Last updated on February 9th, 2015
Perhaps it’s a little arrogant of me to come out of the gate with such a statement about a New York Times food critic. Yet I must, because his recent article about Neapolitan style pizza incorrectly dismissed Arthur Avenue’s Zero, Otto, Nove calling their pizza insipid. Insipid?! Frank, (if I may?), we need to talk.
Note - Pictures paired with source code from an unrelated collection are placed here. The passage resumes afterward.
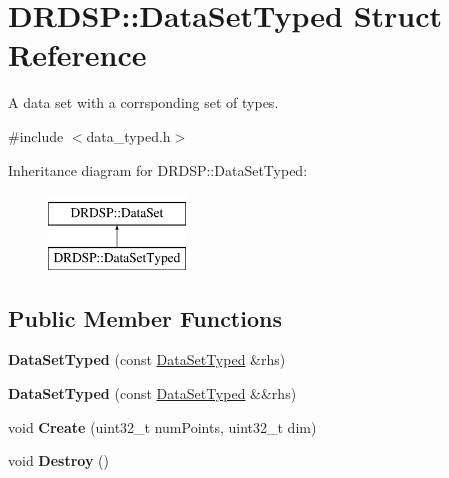 \hypertarget{struct_d_r_d_s_p_1_1_data_set_typed}{\section{D\-R\-D\-S\-P\-:\-:Data\-Set\-Typed Struct Reference}
\label{struct_d_r_d_s_p_1_1_data_set_typed}
}


A data set with a corrsponding set of types.  




{\ttfamily \#include $<$data\-\_\-typed.\-h$>$}

Inheritance diagram for D\-R\-D\-S\-P\-:\-:Data\-Set\-Typed\-:\begin{figure}[H]
\begin{center}
\leavevmode
\includegraphics[height=2.000000cm]{struct_d_r_d_s_p_1_1_data_set_typed}
\end{center}
\end{figure}
\subsection*{Public Member Functions}
\begin{DoxyCompactItemize}
\item 
\hypertarget{struct_d_r_d_s_p_1_1_data_set_typed_acb54ebaf165fd365edc9adaa05c9ae44}{{\bfseries Data\-Set\-Typed} (const \hyperlink{struct_d_r_d_s_p_1_1_data_set_typed}{Data\-Set\-Typed} \&rhs)}\label{struct_d_r_d_s_p_1_1_data_set_typed_acb54ebaf165fd365edc9adaa05c9ae44}

\item 
\hypertarget{struct_d_r_d_s_p_1_1_data_set_typed_a87f023734d2ace299859cfcc685c7797}{{\bfseries Data\-Set\-Typed} (const \hyperlink{struct_d_r_d_s_p_1_1_data_set_typed}{Data\-Set\-Typed} \&\&rhs)}\label{struct_d_r_d_s_p_1_1_data_set_typed_a87f023734d2ace299859cfcc685c7797}

\item 
\hypertarget{struct_d_r_d_s_p_1_1_data_set_typed_a57f2f8449d2390b76aa98de3dbde73ca}{void {\bfseries Create} (uint32\-\_\-t num\-Points, uint32\-\_\-t dim)}\label{struct_d_r_d_s_p_1_1_data_set_typed_a57f2f8449d2390b76aa98de3dbde73ca}

\item 
\hypertarget{struct_d_r_d_s_p_1_1_data_set_typed_ae6876dff24b83610eaed933ff2c5d8e4}{void {\bfseries Destroy} ()}\label{struct_d_r_d_s_p_1_1_data_set_typed_ae6876dff24b83610eaed933ff2c5d8e4}

\end{DoxyCompactItemize}
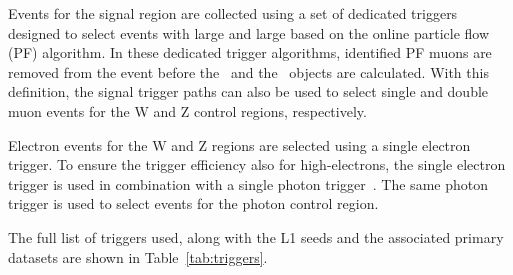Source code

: Events for the signal region are collected using a set of dedicated
triggers designed to select events with large \ptmiss and large \mht based on
the online particle flow (PF) algorithm. In these dedicated trigger algorithms,
identified PF muons are removed from the event before the
\ptmiss~and the \mht~objects are calculated. With this definition,
the signal trigger paths can also be used to select single and double muon events for the W and Z control regions, respectively.

Electron events for the W and Z regions are selected using a single electron trigger.
To ensure the trigger efficiency also for high-\pt electrons, the single electron trigger is used in combination with
a single photon trigger~\cite{CMS-EGM-TWIKI-HLT}. The same photon trigger is used to select events for the photon control region.

The full list of triggers used, along with the L1 seeds and the associated primary datasets are shown in Table~\ref{tab:triggers}.

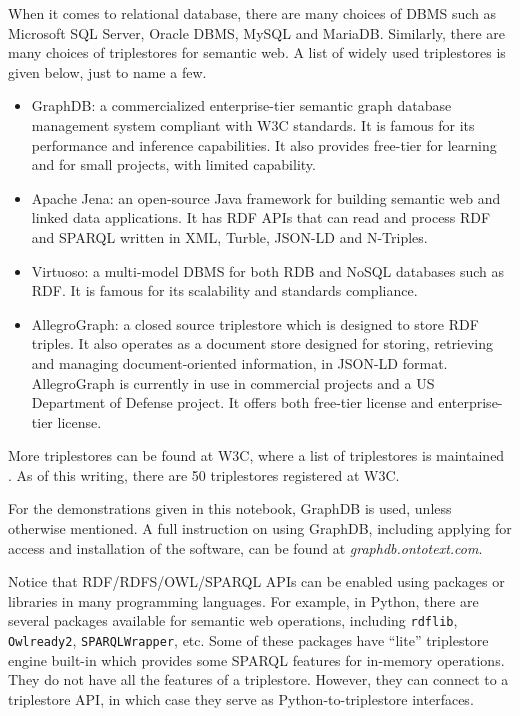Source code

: When it comes to relational database, there are many choices of DBMS such as Microsoft SQL Server, Oracle DBMS, MySQL and MariaDB. Similarly, there are many choices of triplestores for semantic web. A list of widely used triplestores is given below, just to name a few.
\begin{itemize}
	\item GraphDB: a commercialized enterprise-tier semantic graph database management system compliant with W3C standards. It is famous for its performance and inference capabilities. It also provides free-tier for learning and for small projects, with limited capability.
	\item Apache Jena: an open-source Java framework for building semantic web and linked data applications. It has RDF APIs that can read and process RDF and SPARQL written in XML, Turble, JSON-LD and N-Triples.
	\item Virtuoso: a multi-model DBMS for both RDB and NoSQL databases such as RDF. It is famous for its scalability and standards compliance.
	\item AllegroGraph: a closed source triplestore which is designed to store RDF triples. It also operates as a document store designed for storing, retrieving and managing document-oriented information, in JSON-LD format. AllegroGraph is currently in use in commercial projects and a US Department of Defense project. It offers both free-tier license and enterprise-tier license.
\end{itemize}

More triplestores can be found at W3C, where a list of triplestores is maintained \cite{triplestore,largetriplestore}. As of this writing, there are 50 triplestores registered at W3C.

For the demonstrations given in this notebook, GraphDB is used, unless otherwise mentioned. A full instruction on using GraphDB, including applying for access and installation of the software, can be found at \textit{graphdb.ontotext.com}.

Notice that RDF/RDFS/OWL/SPARQL APIs can be enabled using packages or libraries in many programming languages. For example, in Python, there are several packages available for semantic web operations, including \verb|rdflib|, \verb|Owlready2|, \verb|SPARQLWrapper|, etc. Some of these packages have ``lite'' triplestore engine built-in which provides some SPARQL features for in-memory operations. They do not have all the features of a triplestore. However, they can connect to a triplestore API, in which case they serve as Python-to-triplestore interfaces.


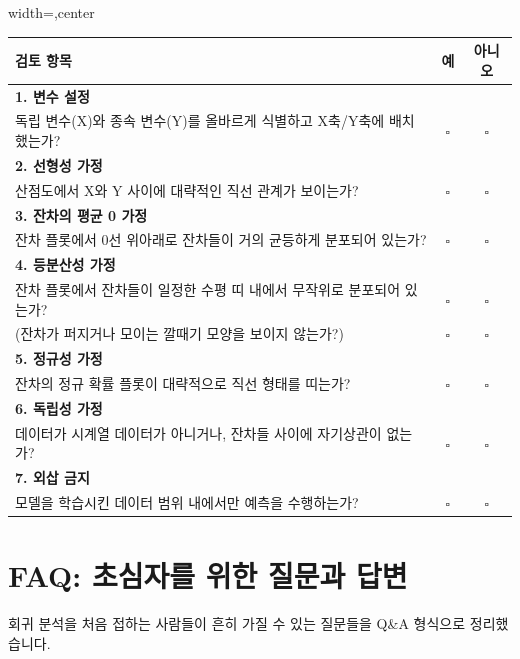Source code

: \documentclass[11pt,a4paper]{article}
\theoremstyle{definition}
\begin{document}
\begin{adjustbox}{width=\textwidth,center}
\begin{tabular}{p{}cc}
\toprule
\textbf{검토 항목} & \textbf{예} & \textbf{아니오} \\
\midrule
\textbf{1. 변수 설정} & & \\
\quad 독립 변수(X)와 종속 변수(Y)를 올바르게 식별하고 X축/Y축에 배치했는가? & $\square$ & $\square$ \\
\textbf{2. 선형성 가정} & & \\
\quad 산점도에서 X와 Y 사이에 대략적인 직선 관계가 보이는가? & $\square$ & $\square$ \\
\textbf{3. 잔차의 평균 0 가정} & & \\
\quad 잔차 플롯에서 0선 위아래로 잔차들이 거의 균등하게 분포되어 있는가? & $\square$ & $\square$ \\
\textbf{4. 등분산성 가정} & & \\
\quad 잔차 플롯에서 잔차들이 일정한 수평 띠 내에서 무작위로 분포되어 있는가? & $\square$ & $\square$ \\
\quad (잔차가 퍼지거나 모이는 깔때기 모양을 보이지 않는가?) & $\square$ & $\square$ \\
\textbf{5. 정규성 가정} & & \\
\quad 잔차의 정규 확률 플롯이 대략적으로 직선 형태를 띠는가? & $\square$ & $\square$ \\
\textbf{6. 독립성 가정} & & \\
\quad 데이터가 시계열 데이터가 아니거나, 잔차들 사이에 자기상관이 없는가? & $\square$ & $\square$ \\
\textbf{7. 외삽 금지} & & \\
\quad 모델을 학습시킨 데이터 범위 내에서만 예측을 수행하는가? & $\square$ & $\square$ \\
\bottomrule
\end{tabular}
\end{adjustbox}

\newpage
\section{FAQ: 초심자를 위한 질문과 답변}
회귀 분석을 처음 접하는 사람들이 흔히 가질 수 있는 질문들을 Q\&A 형식으로 정리했습니다.
\end{document}
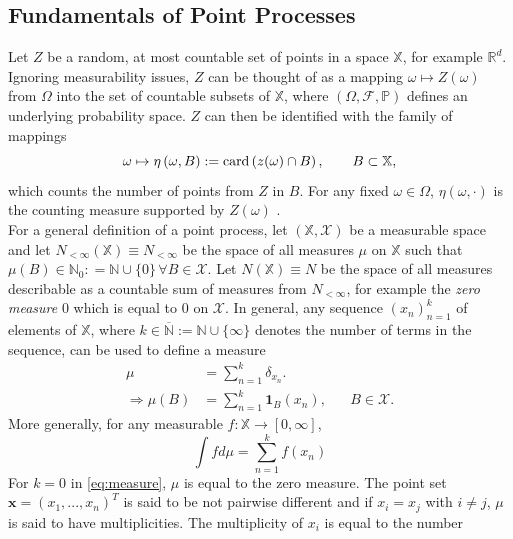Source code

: \subsection{Fundamentals of Point Processes}
Let $Z$ be a random, at most countable set of points in a space $\mathbb{X}$, for example $\mathbb{R}^d$. Ignoring measurability issues, $Z$ can be thought of as a mapping $\omega\mapsto Z\left(\omega\right)$ from $\Omega$ into the set of countable subsets of $\mathbb{X}$, where $\left(\Omega, \mathcal{F}, \mathbb{P}\right)$ defines an underlying probability space. $Z$ can then be identified with the family of mappings
\begin{equation}
    \omega\mapsto\eta\left(\omega, B\right):=\hbox{card}\left(z(\omega)\cap B\right), \hspace{20pt}B\subset\mathbb{X},
\end{equation}
which counts the number of points from $Z$ in $B$. For any fixed $\omega\in\Omega$, $\eta\left(\omega,\cdot\right)$ is the counting measure supported by $Z\left(\omega\right)$ \autocite[][]{cox1980point}. \\
For a general definition of a point process, let $\left(\mathbb{X}, \mathcal{X}\right)$ be a measurable space and let $N_{<\infty}\left(\mathbb{X}\right)\equiv N_{<\infty}$ be the space of all measures $\mu$ on $\mathbb{X}$ such that $\mu(B)\in\mathbb{N}_0: =\mathbb{N}\cup\lbrace0\rbrace\,\forall B\in\mathcal{X}$. Let $N\left(\mathbb{X}\right)\equiv N$ be the space of all measures describable as a countable sum of measures from $N_{<\infty}$, for example the \textit{zero measure} 0 which is equal to $0$ on $\mathcal{X}$. In general, any sequence $\left(x_n\right)_{n=1}^k$ of elements of $\mathbb{X}$, where $k\in\overline{\mathbb{N}}:=\mathbb{N}\cup\lbrace\infty\rbrace$ denotes the number of terms in the sequence, can be used to define a measure
\begin{align}
    \mu&=\sum_{n=1}^k\delta_{x_n}. \label{eq:measure} \\
    \Rightarrow\mu\left(B\right)&=\sum_{n=1}^k\pmb{1}_B\left(x_n\right),\hspace{20pt} B\in\mathcal{X}. \nonumber
\end{align}
More generally, for any measurable $f:\mathbb{X}\rightarrow\left[0,\infty\right]$,
\begin{equation}
    \int fd\mu=\sum_{n=1}^kf\left(x_n\right)
\end{equation}
For $k=0$ in \eqref{eq:measure}, $\mu$ is equal to the zero measure. The point set $\pmb{x}=\left(x_1,...,x_n\right)^T$ is said to be not pairwise different and if $x_i=x_j$ with $i\neq j$, $\mu$ is said to have multiplicities. The multiplicity of $x_i$ is equal to the number
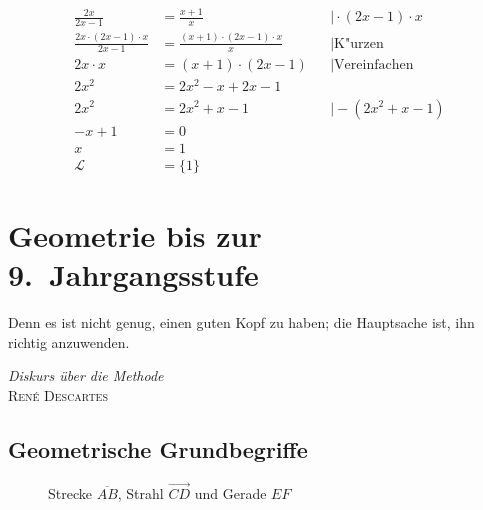 \begin{bsp}
 \begin{align*}
  \frac{2x}{2x-1} &= \frac{x+1}{x} &&\mid \cdot(2x-1) \cdot x\\
  \frac{2x\cdot (2x-1) \cdot x}{2x-1} &= \frac{(x+1)\cdot(2x-1)\cdot x}{x}&&\mid \text{K"urzen}\\
  2x\cdot x &= (x+1)\cdot (2x-1) &&\mid \text{Vereinfachen}\\
  2x^2 &= 2x^2 -x +2x -1 \\ 
  2x^2 &= 2x^2 +x -1 &&\mid -(2x^2+x-1) \\
  -x+1 &= 0 \\
  x &= 1 \\
  \mathcal{L}&= \lbrace 1\rbrace
 \end{align*}

\end{bsp}

\chapter{Geometrie bis zur 9.~Jahrgangsstufe}
\label{ch:geom}
\epigraph{Denn es ist nicht genug, einen guten Kopf zu haben; die Hauptsache ist, ihn richtig anzuwenden.}{\textit{Diskurs über die Methode}\\\textsc{René Descartes}}

\section{Geometrische Grundbegriffe}

\begin{figure}
 
  \begin{center}
               \end{center}
\caption{Strecke \(\overline{AB}\), Strahl \(\overrightarrow{CD}\) und Gerade \(EF\)}
\end{figure}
First a little background. Both the New York Times and New York recently profiled the major New York city trend of pizza restaurants doing it Naples style. While I think this is pretty fabulous, I’m not lovin’ the rarefied, precious approach to making one of the simplest, most satisfying foods on Planet Earth. Una Pizza Napoletana was charging $21 shcaroles for a pizza. (I do love Anthony Mangieri‘s ornery nature though. And his tattoos.) Kesté hosts pizza making classes underneath the restaurant that cost four THOUSAND dollars. Call me crazy, but there’s something a little insipid about that.
Naples is a city very dear to my heart. It’s dirty, loud, and filled with impatient people zooming all over the place. The chaos is frequently punctuated by the smell of woodsmoke coming from the burning pizza ovens. Pizza in Naples is simple. San Marzano tomatoes and buffalo mozzarella are the ingredients of choice because they’re local. (Hey, there are some benefits to living underneath an overdue volcano.) People on their lunch break and on their way home from school often stop to have a pizza.
Neapolitans consider the best pizza joints in town to be Da Michele and Da Matteo where you can have your own crispy, chewy pizza (reminiscent of naan bread) for just 5 or 6 euros. There’s fluorescent lighting buzzing over your head, the walls are covered in white tile, and your annoyed server will be wearing his undershirt. Suddenly, the classic NYC slice joint makes sense! In Naples, New Yorkers, not just Italians, have a chance to find out where they come from.
So back to Bruni and his opinion of Zero, Otto, Nove and the fact that he is WRONG. First of all, it’s is in the Bronx. (Loud, dirty, filled with impatient people zooming all over the place.) The ingredients, while not necessarily grown locally, all come from the amazing shops and markets on and around Arthur Avenue. The spicy sopressata on the appropriately named pizza diavola is from Biancardi’s right across the street.
Not only does the wood burning pizza oven crank out pies that taste every bit as good as the pizza at Da Michele and Da Matteo in Naples, you get the wonderful chance to feel like you are in Italy. It’s just an added bonus that Zero, Otto, Nove’s pizzaiolo, Giuseppe Paciullo, is from Salerno, and just like so many restaurants in Italy, the waiters are Albanian. There’s nothing precious and rarefied—or insipid—about the food, or the experience.
The rest of the menu is nothing to sneeze at either. None of the Arthur Avenue regulars need me or anyone else to convince them to eat a calzone stuffed with escarole, anchovies, and olives. They appreciate a meatball that is small and made fluffy with milk soaked bread before being fried to crispy perfection. They’ll make sure the kitchen continues doing it right and for a good price.